- setup LLaVA, with the extra libraries for training
On Uxix
:
a. Install Packages
conda create -n llava python=3.10 -y
conda activate llava
pip install --upgrade pip # enable PEP 660 support
pip install -e .
b. Install additional packages for training cases
pip install -e ".[train]"
pip install flash-attn --no-build-isolation
- also see README
- install git lfs:
chmod +x *.sh
./install-lfs__sr.sh
- get/create the data (change to use your data!)
pip install datasets
python prep_data__OK-VQA__sr.py
- download the base model:
./download_llava_weights__sr.sh
- review the script below, and the comments section.

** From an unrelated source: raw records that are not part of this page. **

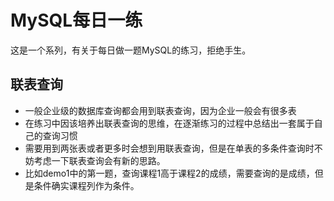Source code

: # MySQL每日一练
这是一个系列，有关于每日做一题MySQL的练习，拒绝手生。
## 联表查询
- 一般企业级的数据库查询都会用到联表查询，因为企业一般会有很多表
- 在练习中因该培养出联表查询的思维，在逐渐练习的过程中总结出一套属于自己的查询习惯
- 需要用到两张表或者更多时会想到用联表查询，但是在单表的多条件查询时不妨考虑一下联表查询会有新的思路。
- 比如demo1中的第一题，查询课程1高于课程2的成绩，需要查询的是成绩，但是条件确实课程列作为条件。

You need to check the values for xxx to match your hardware.
cat ./train_qlora__wandb.sh
- execute the script:
./train_qlora__wandb.sh
- monitor the progress - if quality is high enough, you can stop the training early
- if you run out of GPU memory, then adjust the script to offload more work to CPU
- To test inference with the QLORA layer - run this script:
./infer_example.sh
To infer with a given prompt and image:
./infer_qlora_v1.5__wandb.sh <path to image> "my prompt"
To infer WITHOUT the lora layer (to see the behaviour BEFORE fine-tuning):
./infer_example__no_lora.sh